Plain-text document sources
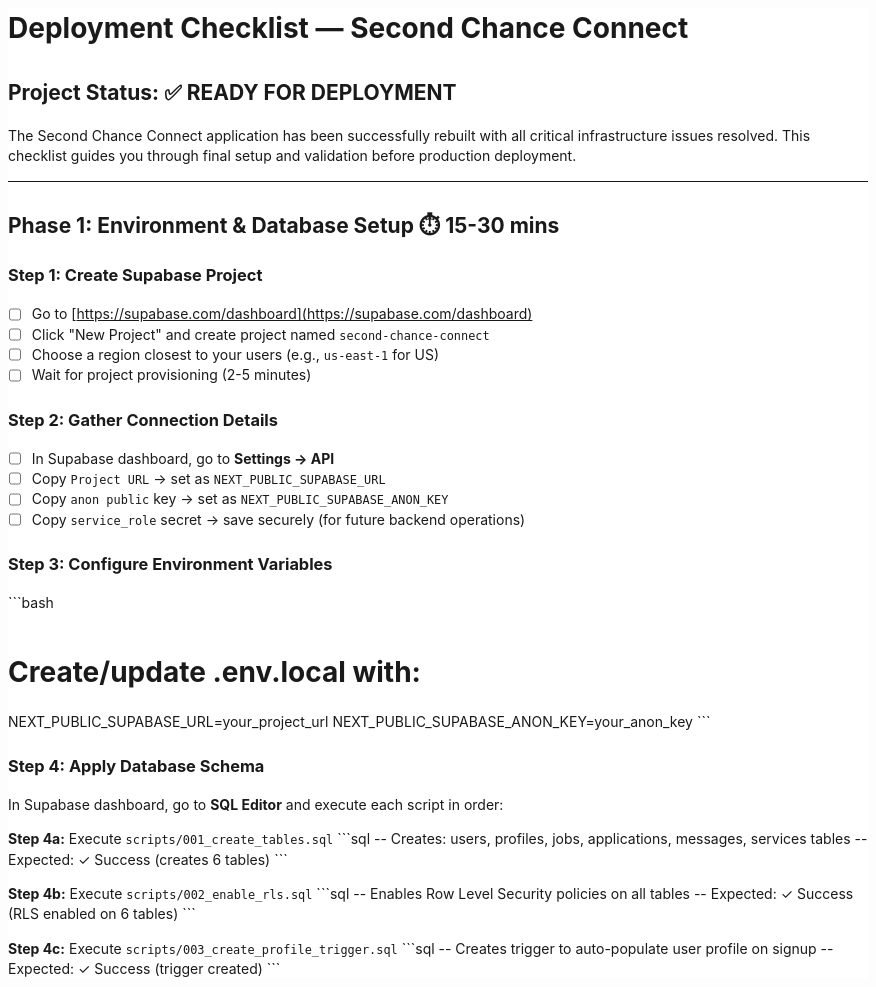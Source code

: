 # Deployment Checklist — Second Chance Connect

## Project Status: ✅ READY FOR DEPLOYMENT

The Second Chance Connect application has been successfully rebuilt with all critical infrastructure issues resolved. This checklist guides you through final setup and validation before production deployment.

---

## Phase 1: Environment & Database Setup ⏱️ **15-30 mins**

### Step 1: Create Supabase Project
- [ ] Go to [https://supabase.com/dashboard](https://supabase.com/dashboard)
- [ ] Click "New Project" and create project named `second-chance-connect`
- [ ] Choose a region closest to your users (e.g., `us-east-1` for US)
- [ ] Wait for project provisioning (2-5 minutes)

### Step 2: Gather Connection Details
- [ ] In Supabase dashboard, go to **Settings → API**
- [ ] Copy `Project URL` → set as `NEXT_PUBLIC_SUPABASE_URL`
- [ ] Copy `anon public` key → set as `NEXT_PUBLIC_SUPABASE_ANON_KEY`
- [ ] Copy `service_role` secret → save securely (for future backend operations)

### Step 3: Configure Environment Variables
\`\`\`bash
# Create/update .env.local with:
NEXT_PUBLIC_SUPABASE_URL=your_project_url
NEXT_PUBLIC_SUPABASE_ANON_KEY=your_anon_key
\`\`\`

### Step 4: Apply Database Schema
In Supabase dashboard, go to **SQL Editor** and execute each script in order:

**Step 4a:** Execute `scripts/001_create_tables.sql`
\`\`\`sql
-- Creates: users, profiles, jobs, applications, messages, services tables
-- Expected: ✓ Success (creates 6 tables)
\`\`\`

**Step 4b:** Execute `scripts/002_enable_rls.sql`
\`\`\`sql
-- Enables Row Level Security policies on all tables
-- Expected: ✓ Success (RLS enabled on 6 tables)
\`\`\`

**Step 4c:** Execute `scripts/003_create_profile_trigger.sql`
\`\`\`sql
-- Creates trigger to auto-populate user profile on signup
-- Expected: ✓ Success (trigger created)
\`\`\`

■ WHAT NEEDS TO BE DONE: Each line from the one containing "-- Expected: ✓ Success (creates 6 tables)" through the last line of the entries is to be copied exactly, with no other lines added.

■ ANSWER BOX:
-- Expected: ✓ Success (creates 6 tables)
\`\`\`

**Step 4b:** Execute `scripts/002_enable_rls.sql`
\`\`\`sql
-- Enables Row Level Security policies on all tables
-- Expected: ✓ Success (RLS enabled on 6 tables)
\`\`\`

**Step 4c:** Execute `scripts/003_create_profile_trigger.sql`
\`\`\`sql
-- Creates trigger to auto-populate user profile on signup
-- Expected: ✓ Success (trigger created)
\`\`\`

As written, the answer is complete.